_WORK REQUEST_
Below is a listing; restate from it, character for character, the lines beginning at the line holding "# How to generate" and ending at the line holding "from *pep424* dataset.", both included.

_DATA_
■ ■ ■ ■

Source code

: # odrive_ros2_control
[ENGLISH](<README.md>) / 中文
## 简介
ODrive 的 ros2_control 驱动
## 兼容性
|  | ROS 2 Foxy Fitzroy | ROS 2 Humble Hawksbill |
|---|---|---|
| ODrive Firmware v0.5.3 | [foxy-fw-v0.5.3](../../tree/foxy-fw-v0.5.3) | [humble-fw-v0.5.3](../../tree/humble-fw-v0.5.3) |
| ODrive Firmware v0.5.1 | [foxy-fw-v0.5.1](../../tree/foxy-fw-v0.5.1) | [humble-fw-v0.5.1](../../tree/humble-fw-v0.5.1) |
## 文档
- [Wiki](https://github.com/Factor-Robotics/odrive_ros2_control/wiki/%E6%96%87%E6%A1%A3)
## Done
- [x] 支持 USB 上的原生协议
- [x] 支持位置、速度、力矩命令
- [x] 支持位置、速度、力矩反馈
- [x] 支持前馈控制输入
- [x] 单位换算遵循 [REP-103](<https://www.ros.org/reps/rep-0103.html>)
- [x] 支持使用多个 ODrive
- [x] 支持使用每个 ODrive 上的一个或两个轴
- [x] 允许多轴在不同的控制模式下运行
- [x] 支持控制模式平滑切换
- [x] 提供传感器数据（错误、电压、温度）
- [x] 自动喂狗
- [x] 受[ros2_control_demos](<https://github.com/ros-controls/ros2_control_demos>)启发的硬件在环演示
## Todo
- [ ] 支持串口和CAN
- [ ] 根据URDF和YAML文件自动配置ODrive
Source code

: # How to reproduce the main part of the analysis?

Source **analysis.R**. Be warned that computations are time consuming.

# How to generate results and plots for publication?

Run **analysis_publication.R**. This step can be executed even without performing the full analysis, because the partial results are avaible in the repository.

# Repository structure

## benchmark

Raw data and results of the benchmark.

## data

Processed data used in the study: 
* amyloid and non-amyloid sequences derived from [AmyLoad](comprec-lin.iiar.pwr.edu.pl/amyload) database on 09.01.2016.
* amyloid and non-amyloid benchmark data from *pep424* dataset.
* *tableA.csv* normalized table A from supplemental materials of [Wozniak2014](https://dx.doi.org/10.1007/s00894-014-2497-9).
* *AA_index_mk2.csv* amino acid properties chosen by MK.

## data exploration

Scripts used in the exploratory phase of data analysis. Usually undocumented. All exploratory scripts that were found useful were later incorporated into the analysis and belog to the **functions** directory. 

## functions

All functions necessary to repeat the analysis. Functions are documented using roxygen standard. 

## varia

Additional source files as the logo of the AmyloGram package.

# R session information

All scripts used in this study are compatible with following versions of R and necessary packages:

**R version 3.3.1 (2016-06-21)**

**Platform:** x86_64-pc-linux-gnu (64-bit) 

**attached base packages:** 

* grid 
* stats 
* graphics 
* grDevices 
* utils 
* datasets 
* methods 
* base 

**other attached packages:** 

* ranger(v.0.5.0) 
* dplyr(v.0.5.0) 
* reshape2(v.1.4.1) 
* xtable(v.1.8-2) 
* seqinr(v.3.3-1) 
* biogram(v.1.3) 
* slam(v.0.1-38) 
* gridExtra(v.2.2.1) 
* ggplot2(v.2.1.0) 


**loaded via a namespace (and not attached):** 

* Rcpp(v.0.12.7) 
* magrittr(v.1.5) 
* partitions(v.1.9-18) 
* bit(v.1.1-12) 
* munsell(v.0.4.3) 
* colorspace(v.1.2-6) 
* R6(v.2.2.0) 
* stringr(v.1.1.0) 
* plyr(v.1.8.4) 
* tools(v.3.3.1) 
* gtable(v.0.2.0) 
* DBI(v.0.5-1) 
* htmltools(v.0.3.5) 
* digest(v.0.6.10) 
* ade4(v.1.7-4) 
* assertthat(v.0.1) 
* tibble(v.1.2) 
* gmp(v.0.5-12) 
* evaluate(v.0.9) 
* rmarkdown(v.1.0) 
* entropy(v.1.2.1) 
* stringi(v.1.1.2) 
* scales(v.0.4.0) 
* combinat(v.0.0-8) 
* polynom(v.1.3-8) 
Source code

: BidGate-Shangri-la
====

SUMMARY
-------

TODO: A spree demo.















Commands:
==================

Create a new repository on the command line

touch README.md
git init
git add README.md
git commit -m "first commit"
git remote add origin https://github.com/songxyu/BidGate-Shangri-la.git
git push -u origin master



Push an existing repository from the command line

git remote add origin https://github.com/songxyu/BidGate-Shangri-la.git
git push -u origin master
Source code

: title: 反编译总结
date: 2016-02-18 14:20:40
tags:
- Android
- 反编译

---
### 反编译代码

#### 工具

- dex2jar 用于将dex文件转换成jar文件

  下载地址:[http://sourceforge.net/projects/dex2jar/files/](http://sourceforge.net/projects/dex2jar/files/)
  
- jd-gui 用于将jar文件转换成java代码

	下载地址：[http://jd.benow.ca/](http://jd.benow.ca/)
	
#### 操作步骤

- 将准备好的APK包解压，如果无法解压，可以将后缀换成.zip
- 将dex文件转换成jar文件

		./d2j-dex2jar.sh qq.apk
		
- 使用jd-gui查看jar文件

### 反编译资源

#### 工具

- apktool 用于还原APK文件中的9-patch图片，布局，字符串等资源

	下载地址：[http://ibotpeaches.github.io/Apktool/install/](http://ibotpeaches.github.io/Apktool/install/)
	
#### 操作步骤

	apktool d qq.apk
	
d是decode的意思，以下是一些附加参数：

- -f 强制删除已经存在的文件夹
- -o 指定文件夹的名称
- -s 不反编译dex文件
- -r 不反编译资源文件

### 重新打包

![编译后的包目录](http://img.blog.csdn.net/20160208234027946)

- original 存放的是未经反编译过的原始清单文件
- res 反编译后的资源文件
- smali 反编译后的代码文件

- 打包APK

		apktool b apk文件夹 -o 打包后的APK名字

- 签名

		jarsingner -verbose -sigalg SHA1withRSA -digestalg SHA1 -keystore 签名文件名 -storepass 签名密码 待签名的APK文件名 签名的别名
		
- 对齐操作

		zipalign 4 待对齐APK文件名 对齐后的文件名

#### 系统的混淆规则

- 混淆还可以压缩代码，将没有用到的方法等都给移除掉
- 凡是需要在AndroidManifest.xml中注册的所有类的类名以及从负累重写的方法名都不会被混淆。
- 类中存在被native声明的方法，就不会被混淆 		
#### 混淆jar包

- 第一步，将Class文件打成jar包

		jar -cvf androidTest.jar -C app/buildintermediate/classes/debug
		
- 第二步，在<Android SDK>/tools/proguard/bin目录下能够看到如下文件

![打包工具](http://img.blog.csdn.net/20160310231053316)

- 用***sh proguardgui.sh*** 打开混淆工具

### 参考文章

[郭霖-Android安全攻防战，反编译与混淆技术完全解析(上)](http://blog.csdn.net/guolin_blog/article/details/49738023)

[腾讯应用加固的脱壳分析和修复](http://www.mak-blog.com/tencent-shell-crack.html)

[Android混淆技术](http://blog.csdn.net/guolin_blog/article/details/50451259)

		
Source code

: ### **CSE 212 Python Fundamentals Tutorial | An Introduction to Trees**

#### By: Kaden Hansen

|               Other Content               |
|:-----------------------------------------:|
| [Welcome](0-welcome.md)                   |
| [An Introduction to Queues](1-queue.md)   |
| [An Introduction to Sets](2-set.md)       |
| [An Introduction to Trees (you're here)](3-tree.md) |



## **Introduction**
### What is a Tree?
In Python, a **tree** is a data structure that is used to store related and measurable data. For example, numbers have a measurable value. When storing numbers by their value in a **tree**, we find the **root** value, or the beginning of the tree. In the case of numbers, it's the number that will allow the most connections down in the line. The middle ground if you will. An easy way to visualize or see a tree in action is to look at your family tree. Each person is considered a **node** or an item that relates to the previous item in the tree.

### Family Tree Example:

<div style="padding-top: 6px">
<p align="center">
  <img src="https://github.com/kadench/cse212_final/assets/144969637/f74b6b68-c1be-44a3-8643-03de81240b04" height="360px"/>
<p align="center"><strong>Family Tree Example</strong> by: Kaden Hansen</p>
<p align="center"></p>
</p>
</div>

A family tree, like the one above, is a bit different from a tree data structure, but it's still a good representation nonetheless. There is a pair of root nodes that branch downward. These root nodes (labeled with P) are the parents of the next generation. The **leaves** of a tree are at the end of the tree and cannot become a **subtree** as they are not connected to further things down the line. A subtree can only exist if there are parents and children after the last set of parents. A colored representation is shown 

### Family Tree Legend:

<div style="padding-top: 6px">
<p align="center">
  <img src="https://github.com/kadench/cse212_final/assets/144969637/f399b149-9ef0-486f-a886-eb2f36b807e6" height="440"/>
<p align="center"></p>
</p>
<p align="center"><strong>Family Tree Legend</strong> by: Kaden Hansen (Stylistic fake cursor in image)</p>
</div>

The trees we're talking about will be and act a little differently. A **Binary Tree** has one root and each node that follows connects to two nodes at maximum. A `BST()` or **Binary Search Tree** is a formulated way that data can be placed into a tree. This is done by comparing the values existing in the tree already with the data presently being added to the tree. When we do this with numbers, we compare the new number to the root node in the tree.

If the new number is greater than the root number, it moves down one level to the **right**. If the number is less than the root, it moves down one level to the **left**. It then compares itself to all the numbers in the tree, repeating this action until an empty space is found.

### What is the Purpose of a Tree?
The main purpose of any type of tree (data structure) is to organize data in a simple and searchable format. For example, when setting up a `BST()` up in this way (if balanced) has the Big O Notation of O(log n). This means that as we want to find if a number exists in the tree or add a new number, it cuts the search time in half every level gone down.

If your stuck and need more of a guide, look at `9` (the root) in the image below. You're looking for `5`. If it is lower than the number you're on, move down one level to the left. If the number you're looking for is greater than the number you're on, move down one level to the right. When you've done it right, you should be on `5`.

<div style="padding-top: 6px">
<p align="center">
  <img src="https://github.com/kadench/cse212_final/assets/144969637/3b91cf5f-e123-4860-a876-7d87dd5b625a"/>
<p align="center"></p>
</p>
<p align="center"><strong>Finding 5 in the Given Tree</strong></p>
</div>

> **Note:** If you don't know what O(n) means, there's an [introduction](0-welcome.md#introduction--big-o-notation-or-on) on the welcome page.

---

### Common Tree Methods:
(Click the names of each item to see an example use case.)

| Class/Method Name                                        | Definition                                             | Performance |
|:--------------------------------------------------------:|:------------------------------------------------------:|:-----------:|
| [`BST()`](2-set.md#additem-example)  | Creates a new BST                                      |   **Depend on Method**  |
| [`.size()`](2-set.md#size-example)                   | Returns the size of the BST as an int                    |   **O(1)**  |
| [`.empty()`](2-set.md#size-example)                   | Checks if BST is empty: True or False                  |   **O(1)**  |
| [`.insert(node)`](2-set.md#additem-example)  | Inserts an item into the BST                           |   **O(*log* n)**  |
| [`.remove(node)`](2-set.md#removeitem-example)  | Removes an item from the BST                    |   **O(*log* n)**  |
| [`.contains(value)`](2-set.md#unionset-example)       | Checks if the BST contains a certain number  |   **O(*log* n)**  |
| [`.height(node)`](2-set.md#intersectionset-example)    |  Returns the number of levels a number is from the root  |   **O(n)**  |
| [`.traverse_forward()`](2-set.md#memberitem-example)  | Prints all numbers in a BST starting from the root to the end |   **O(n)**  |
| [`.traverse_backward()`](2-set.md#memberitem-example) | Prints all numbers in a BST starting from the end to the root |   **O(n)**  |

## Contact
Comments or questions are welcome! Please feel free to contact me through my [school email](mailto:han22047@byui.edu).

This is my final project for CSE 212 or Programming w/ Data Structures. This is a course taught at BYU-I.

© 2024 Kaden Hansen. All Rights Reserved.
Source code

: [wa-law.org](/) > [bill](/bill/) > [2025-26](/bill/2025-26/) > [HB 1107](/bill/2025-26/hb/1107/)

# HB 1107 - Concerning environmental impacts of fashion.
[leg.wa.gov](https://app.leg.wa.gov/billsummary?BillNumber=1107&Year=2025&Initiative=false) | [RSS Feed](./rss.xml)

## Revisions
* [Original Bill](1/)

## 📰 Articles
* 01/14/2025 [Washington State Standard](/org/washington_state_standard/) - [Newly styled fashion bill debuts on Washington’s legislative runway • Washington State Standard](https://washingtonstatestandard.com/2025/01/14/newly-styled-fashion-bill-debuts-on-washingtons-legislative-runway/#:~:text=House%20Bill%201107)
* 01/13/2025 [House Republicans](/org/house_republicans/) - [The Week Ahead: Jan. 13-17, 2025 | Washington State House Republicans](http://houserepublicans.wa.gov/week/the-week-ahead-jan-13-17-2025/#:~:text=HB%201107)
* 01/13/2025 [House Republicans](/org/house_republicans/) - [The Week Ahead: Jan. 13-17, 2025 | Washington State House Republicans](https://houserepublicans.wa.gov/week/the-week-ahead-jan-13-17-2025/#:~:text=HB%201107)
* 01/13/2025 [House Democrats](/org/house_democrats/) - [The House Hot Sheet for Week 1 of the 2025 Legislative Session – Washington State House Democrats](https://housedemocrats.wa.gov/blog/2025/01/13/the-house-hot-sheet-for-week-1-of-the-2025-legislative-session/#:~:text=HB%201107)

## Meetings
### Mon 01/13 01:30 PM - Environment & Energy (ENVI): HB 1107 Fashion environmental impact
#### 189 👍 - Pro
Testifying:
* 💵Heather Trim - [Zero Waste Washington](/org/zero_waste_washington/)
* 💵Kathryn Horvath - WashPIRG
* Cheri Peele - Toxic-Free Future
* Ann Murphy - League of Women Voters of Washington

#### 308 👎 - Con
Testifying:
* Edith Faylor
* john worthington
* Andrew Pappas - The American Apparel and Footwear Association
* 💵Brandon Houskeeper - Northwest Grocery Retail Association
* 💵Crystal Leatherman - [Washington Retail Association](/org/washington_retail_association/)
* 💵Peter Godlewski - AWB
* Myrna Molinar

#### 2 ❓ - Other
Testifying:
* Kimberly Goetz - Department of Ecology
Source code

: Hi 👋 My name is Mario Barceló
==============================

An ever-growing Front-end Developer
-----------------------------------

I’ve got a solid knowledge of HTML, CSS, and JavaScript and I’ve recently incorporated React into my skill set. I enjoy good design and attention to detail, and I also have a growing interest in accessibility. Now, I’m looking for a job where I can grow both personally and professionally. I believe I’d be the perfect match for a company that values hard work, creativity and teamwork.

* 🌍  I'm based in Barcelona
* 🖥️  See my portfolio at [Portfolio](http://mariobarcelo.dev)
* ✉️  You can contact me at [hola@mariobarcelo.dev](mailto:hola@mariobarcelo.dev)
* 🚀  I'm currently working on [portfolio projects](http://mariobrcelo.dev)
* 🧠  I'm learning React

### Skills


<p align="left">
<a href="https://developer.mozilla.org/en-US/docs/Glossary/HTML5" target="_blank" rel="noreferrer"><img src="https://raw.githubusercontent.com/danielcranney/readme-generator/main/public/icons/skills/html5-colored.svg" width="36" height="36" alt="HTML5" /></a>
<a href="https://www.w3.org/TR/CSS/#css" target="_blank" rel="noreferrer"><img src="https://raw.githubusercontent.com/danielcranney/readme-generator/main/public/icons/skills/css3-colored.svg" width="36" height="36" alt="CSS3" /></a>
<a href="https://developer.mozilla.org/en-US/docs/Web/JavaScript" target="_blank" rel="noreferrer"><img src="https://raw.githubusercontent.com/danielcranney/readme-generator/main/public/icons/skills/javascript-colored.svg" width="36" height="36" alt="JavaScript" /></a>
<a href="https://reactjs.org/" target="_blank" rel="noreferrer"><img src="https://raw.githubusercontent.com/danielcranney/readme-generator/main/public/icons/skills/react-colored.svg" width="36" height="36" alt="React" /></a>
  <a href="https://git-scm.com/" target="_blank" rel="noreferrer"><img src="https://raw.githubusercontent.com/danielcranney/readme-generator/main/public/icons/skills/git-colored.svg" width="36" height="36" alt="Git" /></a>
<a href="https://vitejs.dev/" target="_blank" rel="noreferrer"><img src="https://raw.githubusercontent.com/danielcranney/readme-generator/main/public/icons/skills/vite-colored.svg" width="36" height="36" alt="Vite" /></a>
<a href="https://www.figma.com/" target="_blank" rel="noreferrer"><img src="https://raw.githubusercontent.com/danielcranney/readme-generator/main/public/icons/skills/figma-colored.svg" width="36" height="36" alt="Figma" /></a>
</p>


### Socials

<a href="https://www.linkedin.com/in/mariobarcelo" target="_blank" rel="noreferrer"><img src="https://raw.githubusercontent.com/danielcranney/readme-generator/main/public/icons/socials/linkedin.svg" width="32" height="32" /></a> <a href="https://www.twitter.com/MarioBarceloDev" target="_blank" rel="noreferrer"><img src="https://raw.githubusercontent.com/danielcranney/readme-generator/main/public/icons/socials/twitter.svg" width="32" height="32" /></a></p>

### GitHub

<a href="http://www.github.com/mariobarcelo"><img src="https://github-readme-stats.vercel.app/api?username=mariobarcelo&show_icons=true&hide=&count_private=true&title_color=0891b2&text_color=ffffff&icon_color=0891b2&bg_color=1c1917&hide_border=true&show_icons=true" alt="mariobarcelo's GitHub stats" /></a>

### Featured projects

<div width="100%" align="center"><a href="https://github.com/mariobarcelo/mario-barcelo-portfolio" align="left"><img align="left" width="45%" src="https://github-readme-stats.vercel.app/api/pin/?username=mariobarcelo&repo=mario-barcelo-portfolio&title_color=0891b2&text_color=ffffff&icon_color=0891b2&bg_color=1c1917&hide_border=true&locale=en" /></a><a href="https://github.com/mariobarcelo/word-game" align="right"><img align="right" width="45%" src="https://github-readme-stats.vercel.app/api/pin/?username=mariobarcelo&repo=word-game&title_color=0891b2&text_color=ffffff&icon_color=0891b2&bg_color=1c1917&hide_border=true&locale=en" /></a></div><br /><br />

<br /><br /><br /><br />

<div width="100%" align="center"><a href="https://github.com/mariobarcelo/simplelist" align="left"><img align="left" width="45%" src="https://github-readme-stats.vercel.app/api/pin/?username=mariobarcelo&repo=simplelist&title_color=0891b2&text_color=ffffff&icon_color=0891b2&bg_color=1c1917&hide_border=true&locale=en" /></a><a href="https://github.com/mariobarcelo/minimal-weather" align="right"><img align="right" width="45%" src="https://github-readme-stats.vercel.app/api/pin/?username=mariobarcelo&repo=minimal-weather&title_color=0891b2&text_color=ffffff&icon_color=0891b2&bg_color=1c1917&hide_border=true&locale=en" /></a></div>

■ ■ ■ ■

_WRITTEN RESPONSE_
# How to generate results and plots for publication?

Run **analysis_publication.R**. This step can be executed even without performing the full analysis, because the partial results are avaible in the repository.

# Repository structure

## benchmark

Raw data and results of the benchmark.

## data

Processed data used in the study: 
* amyloid and non-amyloid sequences derived from [AmyLoad](comprec-lin.iiar.pwr.edu.pl/amyload) database on 09.01.2016.
* amyloid and non-amyloid benchmark data from *pep424* dataset.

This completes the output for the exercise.